◆ **INSTRUCTIONS TO FOLLOW**
Reproduce the entries that follow verbatim, down to the final line.

◆ **SOURCE MATERIAL**
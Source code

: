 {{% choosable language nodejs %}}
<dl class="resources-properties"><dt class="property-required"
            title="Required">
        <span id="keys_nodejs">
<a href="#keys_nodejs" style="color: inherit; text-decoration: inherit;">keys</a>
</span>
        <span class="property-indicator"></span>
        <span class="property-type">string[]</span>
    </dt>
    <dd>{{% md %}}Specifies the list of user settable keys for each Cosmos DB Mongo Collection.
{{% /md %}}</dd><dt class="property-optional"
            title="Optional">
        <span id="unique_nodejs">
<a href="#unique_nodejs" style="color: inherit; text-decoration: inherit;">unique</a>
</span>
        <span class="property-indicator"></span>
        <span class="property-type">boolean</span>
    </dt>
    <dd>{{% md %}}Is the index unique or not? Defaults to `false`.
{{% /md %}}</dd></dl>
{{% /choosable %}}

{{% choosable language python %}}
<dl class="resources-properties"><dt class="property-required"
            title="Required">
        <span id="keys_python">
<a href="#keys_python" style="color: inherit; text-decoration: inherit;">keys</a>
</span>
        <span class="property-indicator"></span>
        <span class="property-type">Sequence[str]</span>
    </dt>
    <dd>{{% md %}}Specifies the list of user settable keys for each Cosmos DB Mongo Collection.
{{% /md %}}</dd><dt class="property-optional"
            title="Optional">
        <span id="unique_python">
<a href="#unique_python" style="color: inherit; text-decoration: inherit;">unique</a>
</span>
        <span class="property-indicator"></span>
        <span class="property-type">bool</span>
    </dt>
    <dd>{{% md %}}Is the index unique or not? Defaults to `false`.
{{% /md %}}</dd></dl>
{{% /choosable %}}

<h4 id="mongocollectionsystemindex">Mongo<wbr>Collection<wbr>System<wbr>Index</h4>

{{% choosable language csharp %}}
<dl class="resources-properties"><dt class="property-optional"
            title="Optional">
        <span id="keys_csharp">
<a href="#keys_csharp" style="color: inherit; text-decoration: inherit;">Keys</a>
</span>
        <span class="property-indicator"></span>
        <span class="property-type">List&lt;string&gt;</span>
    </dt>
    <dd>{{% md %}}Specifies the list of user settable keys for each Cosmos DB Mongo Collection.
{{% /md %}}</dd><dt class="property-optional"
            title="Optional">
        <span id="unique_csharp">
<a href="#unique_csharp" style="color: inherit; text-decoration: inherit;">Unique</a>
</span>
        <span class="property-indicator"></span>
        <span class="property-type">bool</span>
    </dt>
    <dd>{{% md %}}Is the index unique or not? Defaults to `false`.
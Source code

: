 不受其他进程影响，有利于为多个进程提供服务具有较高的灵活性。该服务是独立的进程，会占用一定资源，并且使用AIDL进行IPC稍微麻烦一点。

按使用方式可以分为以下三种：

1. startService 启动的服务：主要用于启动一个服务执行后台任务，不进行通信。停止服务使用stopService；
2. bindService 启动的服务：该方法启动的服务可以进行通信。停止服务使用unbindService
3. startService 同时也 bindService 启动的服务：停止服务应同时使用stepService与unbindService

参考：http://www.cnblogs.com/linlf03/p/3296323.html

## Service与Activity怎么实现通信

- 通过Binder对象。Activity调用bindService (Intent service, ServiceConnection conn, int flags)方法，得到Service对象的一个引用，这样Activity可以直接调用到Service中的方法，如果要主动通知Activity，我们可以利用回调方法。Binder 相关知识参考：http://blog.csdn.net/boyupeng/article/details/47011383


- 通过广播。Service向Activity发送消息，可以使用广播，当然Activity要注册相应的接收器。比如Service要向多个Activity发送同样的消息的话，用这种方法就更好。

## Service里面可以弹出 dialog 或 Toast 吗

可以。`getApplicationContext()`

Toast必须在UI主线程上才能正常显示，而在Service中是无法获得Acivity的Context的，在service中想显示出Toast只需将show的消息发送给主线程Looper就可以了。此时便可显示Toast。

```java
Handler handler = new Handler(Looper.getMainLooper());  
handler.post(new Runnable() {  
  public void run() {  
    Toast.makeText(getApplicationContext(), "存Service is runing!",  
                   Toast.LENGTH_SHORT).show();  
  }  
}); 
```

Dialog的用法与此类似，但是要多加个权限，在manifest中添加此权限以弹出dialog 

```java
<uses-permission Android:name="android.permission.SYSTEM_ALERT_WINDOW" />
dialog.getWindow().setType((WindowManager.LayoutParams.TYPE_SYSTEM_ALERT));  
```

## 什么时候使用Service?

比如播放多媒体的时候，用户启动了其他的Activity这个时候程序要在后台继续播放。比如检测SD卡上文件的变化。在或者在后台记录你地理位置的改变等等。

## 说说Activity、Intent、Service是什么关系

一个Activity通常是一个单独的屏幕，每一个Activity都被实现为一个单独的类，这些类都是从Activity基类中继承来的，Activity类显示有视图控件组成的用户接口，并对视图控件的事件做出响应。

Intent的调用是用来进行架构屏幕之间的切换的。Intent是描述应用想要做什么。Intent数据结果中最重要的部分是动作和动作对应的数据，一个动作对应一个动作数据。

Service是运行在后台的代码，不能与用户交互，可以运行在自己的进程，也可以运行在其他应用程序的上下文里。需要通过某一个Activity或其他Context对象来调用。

◆ **TASK RESPONSE**
Source code

: {{% choosable language nodejs %}}
<dl class="resources-properties"><dt class="property-required"
            title="Required">
        <span id="keys_nodejs">
<a href="#keys_nodejs" style="color: inherit; text-decoration: inherit;">keys</a>
</span>
        <span class="property-indicator"></span>
        <span class="property-type">string[]</span>
    </dt>
    <dd>{{% md %}}Specifies the list of user settable keys for each Cosmos DB Mongo Collection.
{{% /md %}}</dd><dt class="property-optional"
            title="Optional">
        <span id="unique_nodejs">
<a href="#unique_nodejs" style="color: inherit; text-decoration: inherit;">unique</a>
</span>
        <span class="property-indicator"></span>
        <span class="property-type">boolean</span>
    </dt>
    <dd>{{% md %}}Is the index unique or not? Defaults to `false`.
{{% /md %}}</dd></dl>
{{% /choosable %}}

{{% choosable language python %}}
<dl class="resources-properties"><dt class="property-required"
            title="Required">
        <span id="keys_python">
<a href="#keys_python" style="color: inherit; text-decoration: inherit;">keys</a>
</span>
        <span class="property-indicator"></span>
        <span class="property-type">Sequence[str]</span>
    </dt>
    <dd>{{% md %}}Specifies the list of user settable keys for each Cosmos DB Mongo Collection.
{{% /md %}}</dd><dt class="property-optional"
            title="Optional">
        <span id="unique_python">
<a href="#unique_python" style="color: inherit; text-decoration: inherit;">unique</a>
</span>
        <span class="property-indicator"></span>
        <span class="property-type">bool</span>
    </dt>
    <dd>{{% md %}}Is the index unique or not? Defaults to `false`.
{{% /md %}}</dd></dl>
{{% /choosable %}}

<h4 id="mongocollectionsystemindex">Mongo<wbr>Collection<wbr>System<wbr>Index</h4>

{{% choosable language csharp %}}
<dl class="resources-properties"><dt class="property-optional"
            title="Optional">
        <span id="keys_csharp">
<a href="#keys_csharp" style="color: inherit; text-decoration: inherit;">Keys</a>
</span>
        <span class="property-indicator"></span>
        <span class="property-type">List&lt;string&gt;</span>
    </dt>
    <dd>{{% md %}}Specifies the list of user settable keys for each Cosmos DB Mongo Collection.
{{% /md %}}</dd><dt class="property-optional"
            title="Optional">
        <span id="unique_csharp">
<a href="#unique_csharp" style="color: inherit; text-decoration: inherit;">Unique</a>
</span>
        <span class="property-indicator"></span>
        <span class="property-type">bool</span>
    </dt>
    <dd>{{% md %}}Is the index unique or not? Defaults to `false`.
Source code

: 不受其他进程影响，有利于为多个进程提供服务具有较高的灵活性。该服务是独立的进程，会占用一定资源，并且使用AIDL进行IPC稍微麻烦一点。

按使用方式可以分为以下三种：

1. startService 启动的服务：主要用于启动一个服务执行后台任务，不进行通信。停止服务使用stopService；
2. bindService 启动的服务：该方法启动的服务可以进行通信。停止服务使用unbindService
3. startService 同时也 bindService 启动的服务：停止服务应同时使用stepService与unbindService

参考：http://www.cnblogs.com/linlf03/p/3296323.html

## Service与Activity怎么实现通信

- 通过Binder对象。Activity调用bindService (Intent service, ServiceConnection conn, int flags)方法，得到Service对象的一个引用，这样Activity可以直接调用到Service中的方法，如果要主动通知Activity，我们可以利用回调方法。Binder 相关知识参考：http://blog.csdn.net/boyupeng/article/details/47011383


- 通过广播。Service向Activity发送消息，可以使用广播，当然Activity要注册相应的接收器。比如Service要向多个Activity发送同样的消息的话，用这种方法就更好。

## Service里面可以弹出 dialog 或 Toast 吗

可以。`getApplicationContext()`

Toast必须在UI主线程上才能正常显示，而在Service中是无法获得Acivity的Context的，在service中想显示出Toast只需将show的消息发送给主线程Looper就可以了。此时便可显示Toast。

```java
Handler handler = new Handler(Looper.getMainLooper());  
handler.post(new Runnable() {  
  public void run() {  
    Toast.makeText(getApplicationContext(), "存Service is runing!",  
                   Toast.LENGTH_SHORT).show();  
  }  
}); 
```

Dialog的用法与此类似，但是要多加个权限，在manifest中添加此权限以弹出dialog 

```java
<uses-permission Android:name="android.permission.SYSTEM_ALERT_WINDOW" />
dialog.getWindow().setType((WindowManager.LayoutParams.TYPE_SYSTEM_ALERT));  
```

## 什么时候使用Service?

比如播放多媒体的时候，用户启动了其他的Activity这个时候程序要在后台继续播放。比如检测SD卡上文件的变化。在或者在后台记录你地理位置的改变等等。

## 说说Activity、Intent、Service是什么关系

一个Activity通常是一个单独的屏幕，每一个Activity都被实现为一个单独的类，这些类都是从Activity基类中继承来的，Activity类显示有视图控件组成的用户接口，并对视图控件的事件做出响应。

Intent的调用是用来进行架构屏幕之间的切换的。Intent是描述应用想要做什么。Intent数据结果中最重要的部分是动作和动作对应的数据，一个动作对应一个动作数据。

Service是运行在后台的代码，不能与用户交互，可以运行在自己的进程，也可以运行在其他应用程序的上下文里。需要通过某一个Activity或其他Context对象来调用。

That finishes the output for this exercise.